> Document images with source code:
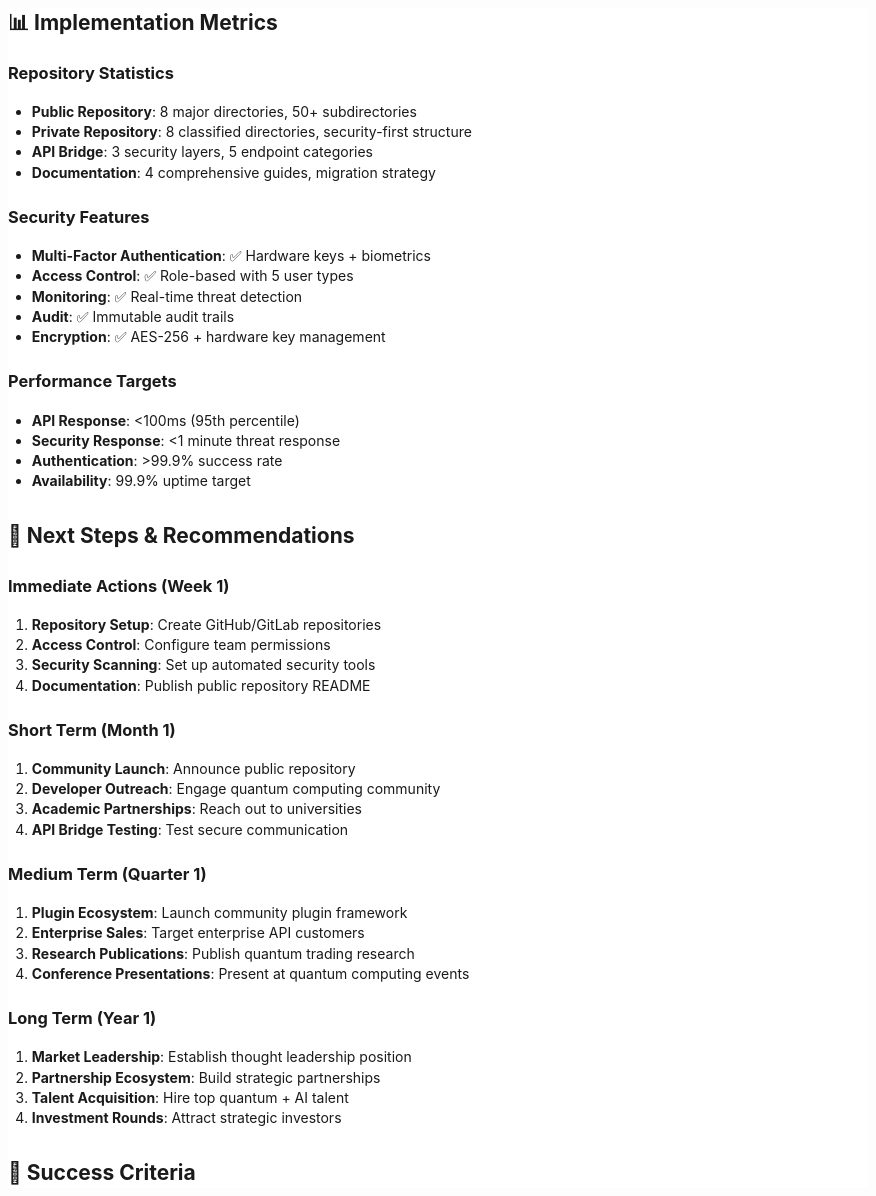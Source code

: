 ## 📊 Implementation Metrics

### **Repository Statistics**
- **Public Repository**: 8 major directories, 50+ subdirectories
- **Private Repository**: 8 classified directories, security-first structure
- **API Bridge**: 3 security layers, 5 endpoint categories
- **Documentation**: 4 comprehensive guides, migration strategy

### **Security Features**
- **Multi-Factor Authentication**: ✅ Hardware keys + biometrics
- **Access Control**: ✅ Role-based with 5 user types
- **Monitoring**: ✅ Real-time threat detection
- **Audit**: ✅ Immutable audit trails
- **Encryption**: ✅ AES-256 + hardware key management

### **Performance Targets**
- **API Response**: <100ms (95th percentile)
- **Security Response**: <1 minute threat response
- **Authentication**: >99.9% success rate
- **Availability**: 99.9% uptime target

## 🚀 Next Steps & Recommendations

### **Immediate Actions (Week 1)**
1. **Repository Setup**: Create GitHub/GitLab repositories
2. **Access Control**: Configure team permissions
3. **Security Scanning**: Set up automated security tools
4. **Documentation**: Publish public repository README

### **Short Term (Month 1)**
1. **Community Launch**: Announce public repository
2. **Developer Outreach**: Engage quantum computing community
3. **Academic Partnerships**: Reach out to universities
4. **API Bridge Testing**: Test secure communication

### **Medium Term (Quarter 1)**
1. **Plugin Ecosystem**: Launch community plugin framework
2. **Enterprise Sales**: Target enterprise API customers
3. **Research Publications**: Publish quantum trading research
4. **Conference Presentations**: Present at quantum computing events

### **Long Term (Year 1)**
1. **Market Leadership**: Establish thought leadership position
2. **Partnership Ecosystem**: Build strategic partnerships
3. **Talent Acquisition**: Hire top quantum + AI talent
4. **Investment Rounds**: Attract strategic investors

## 🎯 Success Criteria
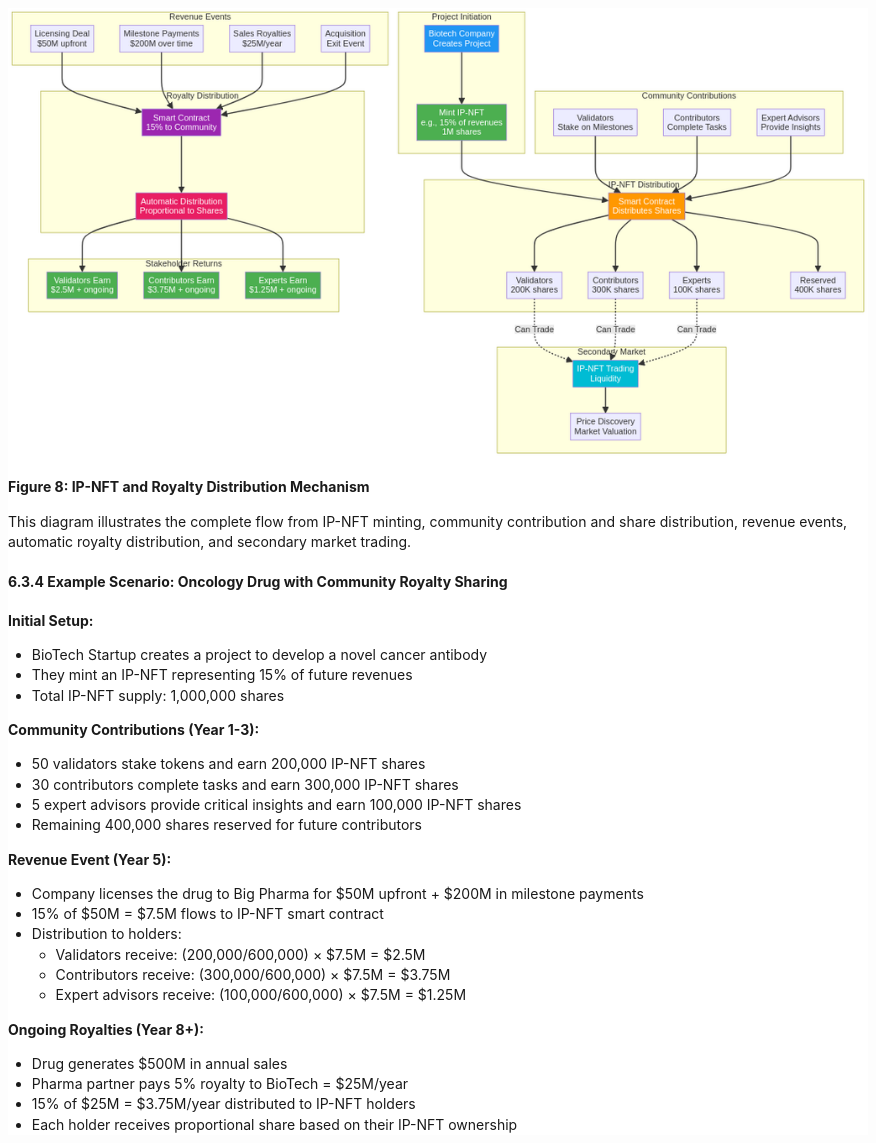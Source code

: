 ![IP-NFT and Royalty Distribution Flow](diagrams/ip_nft_royalty.png)

**Figure 8: IP-NFT and Royalty Distribution Mechanism**

This diagram illustrates the complete flow from IP-NFT minting, community contribution and share distribution, revenue events, automatic royalty distribution, and secondary market trading.

#### 6.3.4 Example Scenario: Oncology Drug with Community Royalty Sharing

**Initial Setup:**
- BioTech Startup creates a project to develop a novel cancer antibody
- They mint an IP-NFT representing 15% of future revenues
- Total IP-NFT supply: 1,000,000 shares

**Community Contributions (Year 1-3):**
- 50 validators stake tokens and earn 200,000 IP-NFT shares
- 30 contributors complete tasks and earn 300,000 IP-NFT shares
- 5 expert advisors provide critical insights and earn 100,000 IP-NFT shares
- Remaining 400,000 shares reserved for future contributors

**Revenue Event (Year 5):**
- Company licenses the drug to Big Pharma for $50M upfront + $200M in milestone payments
- 15% of $50M = $7.5M flows to IP-NFT smart contract
- Distribution to holders:
  - Validators receive: (200,000/600,000) × $7.5M = $2.5M
  - Contributors receive: (300,000/600,000) × $7.5M = $3.75M
  - Expert advisors receive: (100,000/600,000) × $7.5M = $1.25M

**Ongoing Royalties (Year 8+):**
- Drug generates $500M in annual sales
- Pharma partner pays 5% royalty to BioTech = $25M/year
- 15% of $25M = $3.75M/year distributed to IP-NFT holders
- Each holder receives proportional share based on their IP-NFT ownership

> Aim of the exercise: In the records above, the line with "- BioTech Startup" marks the start and the line with "- 50 validators" marks the end; copy that stretch exactly, both lines included, and nothing else.

> Response to this task:
- BioTech Startup creates a project to develop a novel cancer antibody
- They mint an IP-NFT representing 15% of future revenues
- Total IP-NFT supply: 1,000,000 shares

**Community Contributions (Year 1-3):**
- 50 validators stake tokens and earn 200,000 IP-NFT shares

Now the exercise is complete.